Rendered images with source text:
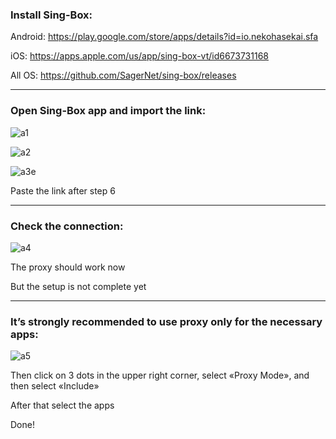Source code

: ### Install Sing-Box:
Android: https://play.google.com/store/apps/details?id=io.nekohasekai.sfa

iOS: https://apps.apple.com/us/app/sing-box-vt/id6673731168

All OS: https://github.com/SagerNet/sing-box/releases

-----

### Open Sing-Box app and import the link:
![a1](https://github.com/user-attachments/assets/5323c7f4-5e45-44dd-9cfe-1cd7ed0d2c1b)

![a2](https://github.com/user-attachments/assets/7dd5ee7f-2fd9-4258-81c2-032ca7631663)

![a3e](https://github.com/user-attachments/assets/9c2999c5-f62f-4e1c-bc26-557e67fa6218)

Paste the link after step 6

-----

### Check the connection:
![a4](https://github.com/user-attachments/assets/b1031b28-df75-4993-92f7-c1c9a0e6fb05)

The proxy should work now

But the setup is not complete yet

-----

### It’s strongly recommended to use proxy only for the necessary apps:
![a5](https://github.com/user-attachments/assets/ded0c2bb-09b6-47f9-82ff-f221fef2ad6a)

Then click on 3 dots in the upper right corner, select «Proxy Mode», and then select «Include»

After that select the apps

Done!
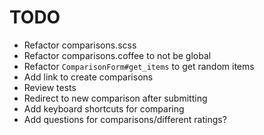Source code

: TODO
====

- Refactor comparisons.scss
- Refactor comparisons.coffee to not be global
- Refactor `ComparisonForm#get_items` to get random items
- Add link to create comparisons
- Review tests
- Redirect to new comparison after submitting
- Add keyboard shortcuts for comparing
- Add questions for comparisons/different ratings?

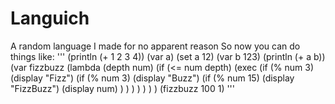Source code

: # Languich
A random language I made for no apparent reason
So now you can do things like:
'''
(println (+ 1 2 3 4))
(var a)
(set a 12)
(var b 123)
(println (+ a b))
(var fizzbuzz 
  (lambda (depth num) 
    (if (<= num depth)
      (exec 
        (if (% num 3) (display "Fizz")
          (if (% num 3) (display "Buzz")
            (if (% num 15) (display "FizzBuzz")
              (display num)
            )
          )
        )
      )
    )
  )
)
(fizzbuzz 100 1)
'''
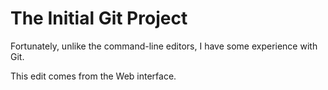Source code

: # The Initial Git Project

Fortunately, unlike the command-line editors, I have some experience with Git.

This edit comes from the Web interface.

Exercise objective
From the first line to the last, repeat the records above exactly, leaving out the pictures.

Exercise response
Source code

: ### Install Sing-Box:
Android: https://play.google.com/store/apps/details?id=io.nekohasekai.sfa

iOS: https://apps.apple.com/us/app/sing-box-vt/id6673731168

All OS: https://github.com/SagerNet/sing-box/releases

-----

### Open Sing-Box app and import the link:
![a1](https://github.com/user-attachments/assets/5323c7f4-5e45-44dd-9cfe-1cd7ed0d2c1b)

![a2](https://github.com/user-attachments/assets/7dd5ee7f-2fd9-4258-81c2-032ca7631663)

![a3e](https://github.com/user-attachments/assets/9c2999c5-f62f-4e1c-bc26-557e67fa6218)

Paste the link after step 6

-----

### Check the connection:
![a4](https://github.com/user-attachments/assets/b1031b28-df75-4993-92f7-c1c9a0e6fb05)

The proxy should work now

But the setup is not complete yet

-----

### It’s strongly recommended to use proxy only for the necessary apps:
![a5](https://github.com/user-attachments/assets/ded0c2bb-09b6-47f9-82ff-f221fef2ad6a)

Then click on 3 dots in the upper right corner, select «Proxy Mode», and then select «Include»

After that select the apps

Done!
Source code

: TODO
====

- Refactor comparisons.scss
- Refactor comparisons.coffee to not be global
- Refactor `ComparisonForm#get_items` to get random items
- Add link to create comparisons
- Review tests
- Redirect to new comparison after submitting
- Add keyboard shortcuts for comparing
- Add questions for comparisons/different ratings?

Source code

: # Languich
A random language I made for no apparent reason
So now you can do things like:
'''
(println (+ 1 2 3 4))
(var a)
(set a 12)
(var b 123)
(println (+ a b))
(var fizzbuzz 
  (lambda (depth num) 
    (if (<= num depth)
      (exec 
        (if (% num 3) (display "Fizz")
          (if (% num 3) (display "Buzz")
            (if (% num 15) (display "FizzBuzz")
              (display num)
            )
          )
        )
      )
    )
  )
)
(fizzbuzz 100 1)
'''
Source code

: # The Initial Git Project

Fortunately, unlike the command-line editors, I have some experience with Git.

This edit comes from the Web interface.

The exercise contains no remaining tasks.